しかし、結果として『UFC 303』での両者のマッチアップは消滅し、チャンドラーも代替えの選手相手の復帰戦は行っていない。
マクレガーvsチャンドラーはこの先実現するのか?
暗礁に乗り上げていたかに見えたマクレガーの復帰戦だが、一躍12月14日(土)に米ネバダ州ラスベガスで開催される『UFC 310』での実現がクローズアップされた。『MMA Fighting』のアリエル・ヘルワニ記者がUFC側の意向として12月14日を模索していると報じたのに続き、マクレガー自身もその日程に前向きな姿勢を見せたからだ。
7月18日(木)にスペイン・マルベーリャで行われたベア・ナックル・ファイティング・チャンピオンシップ(BKFC)の記者会見の場で、『サン・スポート』のチサンガ・マラタ記者から『UFC 310』への参戦に関心を問われたマクレガーは肩をすくめながら「悪くないね」と答えた。
また、その会見の場で、マクレガーはUFCとの契約があと2試合残っていることを明かし、その後にBKFCに参戦する可能性があることも示唆した。
「UFCとの間にはまだちょっとビジネスが残っていてね、契約はあと2試合ある。でも、この壇上の軽量級の選手たち3人にもしっかりと目を光らせているよ。自分は単に(BKFCの)オーナーとしてここに来たわけじゃない」
しかし、UFCのホワイトCEOは、公式な立場として、2024年内のマクレガー復帰戦を再三にわたり否定。2025年初頭の試合出場を明言したが、これがチャンドラー戦になるのか現時点では定かではない。
マクレガーvsチャンドラーのこれまでの経緯
- 2021年6月:マクレガー、骨折した頸骨のための手術を受ける。
- 2022年5月7日:チャンドラー、『UFC 274』でマイケル・ファーガソンを強烈な前蹴りでノックアウトしたあと、マクレガーに対戦を呼びかけ。マクレガーもSNSで反応、チャンドラーとの対戦について投稿。
- 2022年8月:マクレガー、映画『ロードハウス/孤独の街』出演へ。
- 2023年2月4日:UFC、リアリティショー『ジ・アルティメット・ファイター31』でマクレガーとチャンドラーがコーチ役になることを発表
- 2023年8月15日:『ジ・アルティメット・ファイター31』の最終回がオンエア、マクレガーとチャンドラーが対戦をほのめかす。
- 2023年10月11日:マクレガーがUSADA(全米反ドーピング機関)の検査対象者リストに復帰。
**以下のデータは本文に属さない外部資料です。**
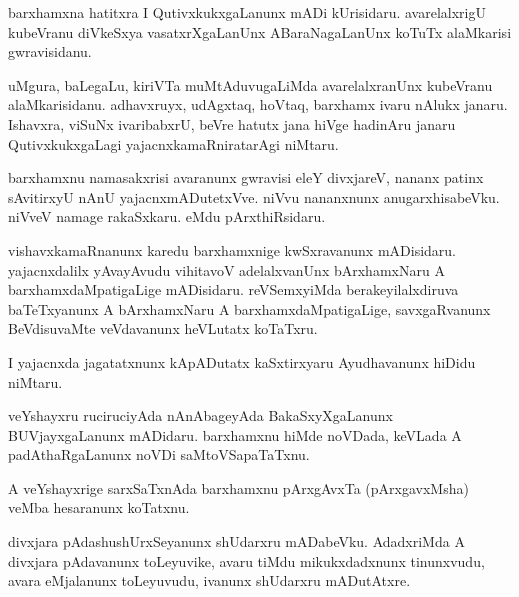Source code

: \documentclass{article}
\begin{document}
\begin{mn}
barxhamxna hatitxra I QutivxkukxgaLanunx  mADi kUrisidaru.  avarelalxrigU kubeVranu 
diVkeSxya vasatxrXgaLanUnx  ABaraNagaLanUnx koTuTx alaMkarisi gwravisidanu.
\end{mn}

\begin{mn}
uMgura, baLegaLu, kiriVTa muMtAduvugaLiMda avarelalxranUnx kubeVranu alaMkarisidanu.  
adhavxruyx,  udAgxtaq,  hoVtaq,  barxhamx  ivaru nAlukx janaru.  Ishavxra,  viSuNx  ivaribabxrU,  
beVre hatutx jana hiVge hadinAru  janaru  QutivxkukxgaLagi  yajacnxkamaRniratarAgi  niMtaru.
\end{mn}

\begin{mn}
barxhamxnu namasakxrisi avaranunx  gwravisi  eleY divxjareV,  nananx patinx  
sAvitirxyU nAnU yajacnxmADutetxVve.  niVvu  nananxnunx  anugarxhisabeVku.  
niVveV namage rakaSxkaru.  eMdu pArxthiRsidaru.
\end{mn}

\begin{mn}
vishavxkamaRnanunx  karedu  barxhamxnige  kwSxravanunx  mADisidaru.  yajacnxdalilx  
yAvayAvudu vihitavoV adelalxvanUnx  bArxhamxNaru A barxhamxdaMpatigaLige mADisidaru.  
reVSemxyiMda berakeyilalxdiruva  baTeTxyanunx A bArxhamxNaru  A barxhamxdaMpatigaLige,  
savxgaRvanunx  BeVdisuvaMte veVdavanunx heVLutatx koTaTxru.
\end{mn}

\begin{mn}
I yajacnxda jagatatxnunx kApADutatx kaSxtirxyaru Ayudhavanunx hiDidu niMtaru.
\end{mn}

\begin{mn}
veYshayxru ruciruciyAda nAnAbageyAda BakaSxyXgaLanunx  BUVjayxgaLanunx mADidaru.  
barxhamxnu  hiMde noVDada, keVLada A padAthaRgaLanunx noVDi saMtoVSapaTaTxnu.
\end{mn}

\begin{mn}

A veYshayxrige sarxSaTxnAda barxhamxnu pArxgAvxTa (pArxgavxMsha) veMba hesaranunx koTatxnu.
\end{mn}

\begin{mn}
divxjara pAdashushUrxSeyanunx  shUdarxru mADabeVku.  AdadxriMda A divxjara pAdavanunx  toLeyuvike, 
avaru tiMdu mikukxdadxnunx  tinunxvudu,  avara eMjalanunx  toLeyuvudu, ivanunx  shUdarxru mADutAtxre.
\end{mn}
\end{document}

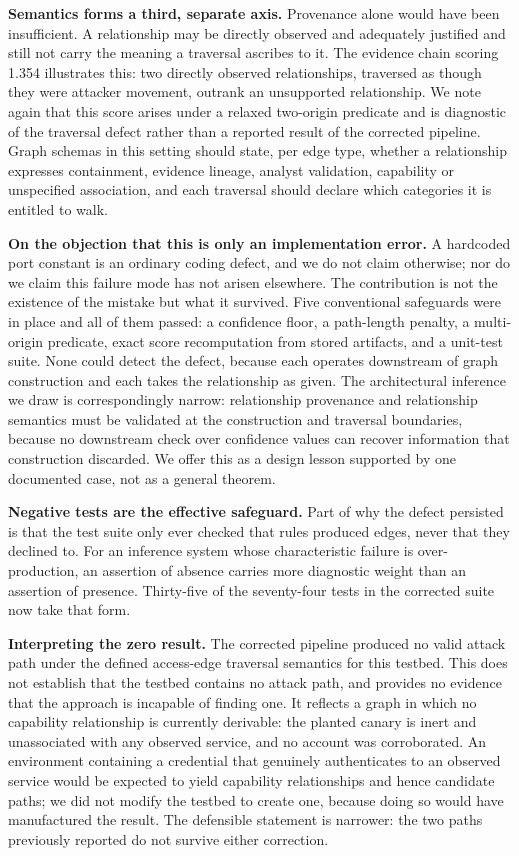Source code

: \documentclass[11pt,a4paper]{article}
\begin{document}
\textbf{Semantics forms a third, separate axis.} Provenance alone would have been insufficient. A relationship may be directly observed and adequately justified and still not carry the meaning a traversal ascribes to it. The evidence chain scoring 1.354 illustrates this: two directly observed relationships, traversed as though they were attacker movement, outrank an unsupported relationship. We note again that this score arises under a relaxed two-origin predicate and is diagnostic of the traversal defect rather than a reported result of the corrected pipeline. Graph schemas in this setting should state, per edge type, whether a relationship expresses containment, evidence lineage, analyst validation, capability or unspecified association, and each traversal should declare which categories it is entitled to walk.

\textbf{On the objection that this is only an implementation error.} A hardcoded port constant is an ordinary coding defect, and we do not claim otherwise; nor do we claim this failure mode has not arisen elsewhere. The contribution is not the existence of the mistake but what it survived. Five conventional safeguards were in place and all of them passed: a confidence floor, a path-length penalty, a multi-origin predicate, exact score recomputation from stored artifacts, and a unit-test suite. None could detect the defect, because each operates downstream of graph construction and each takes the relationship as given. The architectural inference we draw is correspondingly narrow: relationship provenance and relationship semantics must be validated at the construction and traversal boundaries, because no downstream check over confidence values can recover information that construction discarded. We offer this as a design lesson supported by one documented case, not as a general theorem.

\textbf{Negative tests are the effective safeguard.} Part of why the defect persisted is that the test suite only ever checked that rules produced edges, never that they declined to. For an inference system whose characteristic failure is over-production, an assertion of absence carries more diagnostic weight than an assertion of presence. Thirty-five of the seventy-four tests in the corrected suite now take that form.

\textbf{Interpreting the zero result.} The corrected pipeline produced no valid attack path under the defined access-edge traversal semantics for this testbed. This does not establish that the testbed contains no attack path, and provides no evidence that the approach is incapable of finding one. It reflects a graph in which no capability relationship is currently derivable: the planted canary is inert and unassociated with any observed service, and no account was corroborated. An environment containing a credential that genuinely authenticates to an observed service would be expected to yield capability relationships and hence candidate paths; we did not modify the testbed to create one, because doing so would have manufactured the result. The defensible statement is narrower: the two paths previously reported do not survive either correction.
\end{document}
その一方で、UFCはUSADAとのパートナーシップを2023年で終了することを発表。格闘技ニュースサイト『MMA Fighting』によると、 USADAのCEOトラビス・タイガート氏は、「USADAの検査対象者リストに最低6か月登録されなければマクレガーは試合を行えないとするUSADAの原則的な立場に疑念を抱くUFCのリーダー(ホワイトCEO)、そのほかの声明によってパートナーシップが維持できなくなった」としている。
- 2023年10月12日:UFCがトラビス・タイガート氏に反論。タイガート氏の発言は「不快なもの」で、法的措置も辞さないと発表。
- 2023年10月28日:USADAの検査対象者リストに復帰したマクレガーが2年ぶりにドラッグ検査用のサンプルを提出。
- 2023年10月29日:マクレガーが格闘技ニュースサイト『MMA Junkie』にて2024年4月のUFC復帰を目指していることを公表。
- 2023年12月4日:チャンドラーが格闘技ニュースサイト『The MMA Hour』にて待たされていることの不満を表明。 マクレガーがもっと早く試合に応じることを期待していたとした上で、それでも待ち続けるつもりであるとし、「最終的にいつになろうと、コナーとの試合実現に向けてドアは空けて待っているし、実現させる。待ち続けている間も自分は落ち着いているよ」とコメント。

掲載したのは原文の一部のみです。